Across cloud solutions, solution viability, and versatile data modeling
Cloud Solutions at Scale
We deal with all aspects of "data at scale" and rely on many different layers of abstraction from cloud services. The increasing commoditization of machine-level access (e.g. low-level compute, storage, network) makes cloud vendors an attractive option. However, while the rise of higher levels of abstracted and managed services has ushered in unprecedented ease-of-use it often comes with a heavy cost.
We need to build our own solutions that will scale in terms of both performance and economics. This means taking a shrewd look at where it makes sense to leverage ancillary managed solutions, so we can focus on the core problems at hand, but eschew these more expensive solutions when they are directly tied to our user behaviors and/or revenue model.
Like many successful start-ups, Gro is laser-focused on solving the core problem - embracing the move-fast/break-things approach to iterate as quickly as possible towards solution viability. As we hit our good-to-great inflection point, we now need to rethink our approach, since the tools and techniques that enabled us to get here are not going to be the same that get us to the next level.
Part of this change is shifting to a service-oriented architecture to help logically and physically separate both areas of concern (e.g. high-availability) and different scale points (i.e. not all services scale linearly).
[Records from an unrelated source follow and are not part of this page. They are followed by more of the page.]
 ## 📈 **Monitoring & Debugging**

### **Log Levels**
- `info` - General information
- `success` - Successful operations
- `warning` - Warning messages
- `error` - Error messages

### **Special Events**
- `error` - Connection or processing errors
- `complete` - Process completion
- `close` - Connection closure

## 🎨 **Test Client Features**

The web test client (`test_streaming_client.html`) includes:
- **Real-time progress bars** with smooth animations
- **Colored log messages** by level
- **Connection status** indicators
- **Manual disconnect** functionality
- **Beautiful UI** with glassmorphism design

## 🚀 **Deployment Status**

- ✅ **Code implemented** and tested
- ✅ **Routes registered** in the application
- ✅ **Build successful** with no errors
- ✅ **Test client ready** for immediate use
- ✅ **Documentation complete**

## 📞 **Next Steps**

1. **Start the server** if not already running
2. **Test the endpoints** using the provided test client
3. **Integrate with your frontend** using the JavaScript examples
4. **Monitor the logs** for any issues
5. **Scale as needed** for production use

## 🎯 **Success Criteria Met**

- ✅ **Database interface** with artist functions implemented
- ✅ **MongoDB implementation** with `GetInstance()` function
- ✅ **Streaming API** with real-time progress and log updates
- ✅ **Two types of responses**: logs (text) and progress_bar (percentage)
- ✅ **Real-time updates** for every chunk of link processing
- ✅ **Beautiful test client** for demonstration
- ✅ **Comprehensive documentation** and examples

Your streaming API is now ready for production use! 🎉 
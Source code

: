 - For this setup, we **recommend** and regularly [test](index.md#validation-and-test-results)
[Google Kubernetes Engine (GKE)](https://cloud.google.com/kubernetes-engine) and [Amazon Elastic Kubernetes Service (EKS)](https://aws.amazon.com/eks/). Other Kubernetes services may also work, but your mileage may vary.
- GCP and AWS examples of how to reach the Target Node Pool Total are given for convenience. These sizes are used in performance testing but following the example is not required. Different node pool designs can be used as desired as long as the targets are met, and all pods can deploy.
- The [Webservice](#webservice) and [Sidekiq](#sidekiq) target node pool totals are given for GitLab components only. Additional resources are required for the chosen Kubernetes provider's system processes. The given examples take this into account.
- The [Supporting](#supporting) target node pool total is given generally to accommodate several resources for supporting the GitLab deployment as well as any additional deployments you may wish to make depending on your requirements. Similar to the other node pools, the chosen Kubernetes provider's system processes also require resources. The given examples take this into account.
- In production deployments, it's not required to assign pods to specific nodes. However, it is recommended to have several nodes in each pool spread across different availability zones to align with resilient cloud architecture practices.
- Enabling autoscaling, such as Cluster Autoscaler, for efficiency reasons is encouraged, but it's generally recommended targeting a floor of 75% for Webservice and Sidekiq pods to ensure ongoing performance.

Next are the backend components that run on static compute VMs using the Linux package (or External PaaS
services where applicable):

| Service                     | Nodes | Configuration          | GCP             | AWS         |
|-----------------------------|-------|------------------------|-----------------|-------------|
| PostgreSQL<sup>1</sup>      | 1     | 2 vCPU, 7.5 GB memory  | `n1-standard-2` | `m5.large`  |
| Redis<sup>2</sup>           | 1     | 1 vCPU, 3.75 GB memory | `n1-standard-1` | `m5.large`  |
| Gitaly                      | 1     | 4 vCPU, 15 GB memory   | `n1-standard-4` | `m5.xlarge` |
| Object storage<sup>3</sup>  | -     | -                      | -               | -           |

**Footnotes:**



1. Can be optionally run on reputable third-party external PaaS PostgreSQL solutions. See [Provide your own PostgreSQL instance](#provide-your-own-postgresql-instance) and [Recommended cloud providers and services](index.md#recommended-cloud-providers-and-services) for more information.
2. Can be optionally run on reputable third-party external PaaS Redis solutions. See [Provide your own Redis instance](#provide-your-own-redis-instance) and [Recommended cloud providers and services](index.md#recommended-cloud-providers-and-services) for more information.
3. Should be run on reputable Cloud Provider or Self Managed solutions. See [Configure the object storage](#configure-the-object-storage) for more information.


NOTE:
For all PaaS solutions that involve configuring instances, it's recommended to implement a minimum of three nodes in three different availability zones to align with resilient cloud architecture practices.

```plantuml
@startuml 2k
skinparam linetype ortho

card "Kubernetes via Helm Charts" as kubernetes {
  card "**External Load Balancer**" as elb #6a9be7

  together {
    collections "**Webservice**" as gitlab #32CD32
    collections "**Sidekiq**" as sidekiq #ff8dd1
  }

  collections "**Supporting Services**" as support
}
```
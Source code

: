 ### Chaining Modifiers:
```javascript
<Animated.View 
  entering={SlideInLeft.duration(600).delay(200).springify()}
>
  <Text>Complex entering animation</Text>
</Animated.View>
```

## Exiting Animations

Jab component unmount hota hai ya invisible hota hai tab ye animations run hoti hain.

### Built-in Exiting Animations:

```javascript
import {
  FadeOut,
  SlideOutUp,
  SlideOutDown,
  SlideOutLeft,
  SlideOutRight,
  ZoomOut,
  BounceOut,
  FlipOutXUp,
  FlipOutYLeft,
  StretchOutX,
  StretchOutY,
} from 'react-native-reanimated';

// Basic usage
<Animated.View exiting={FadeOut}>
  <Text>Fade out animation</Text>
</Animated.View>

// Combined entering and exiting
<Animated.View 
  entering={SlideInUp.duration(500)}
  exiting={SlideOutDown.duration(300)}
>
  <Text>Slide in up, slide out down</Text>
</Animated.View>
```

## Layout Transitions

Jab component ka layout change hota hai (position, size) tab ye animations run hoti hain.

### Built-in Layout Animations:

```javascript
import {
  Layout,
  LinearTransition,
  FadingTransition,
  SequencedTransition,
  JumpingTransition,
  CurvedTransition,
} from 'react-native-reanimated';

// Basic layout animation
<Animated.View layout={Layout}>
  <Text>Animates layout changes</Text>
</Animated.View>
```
Automating the management of these services (read: not just the deployment, but the care-and-feeding, as well) is crucial for us to maintain significantly sub-linear human-operator scale with our machine/user scale.
Versatile Data Modeling
We need to be creative about storing and organizing data for different scenarios (ingestion, relationship building, static and dynamic data) for not just tabular and textual data, but raster/image data as well. As you can imagine, geospatial data plays a large part in what we offer today, but will play an even larger role as we expand our focus on our global climate and the associated perils therein.
Tying together diverse datasets in dramatically different formats is just the beginning - we need to create a platform to enable ease of applying NLP, computer vision, and nearly all forms of data science and machine learning techniques. Additionally, data quality - as it applies to source data cleaning, ensuring preservation of accuracy in transformations, and verifying and validating various models - needs to be a fundamentally integrated aspect of the data pipeline architecture.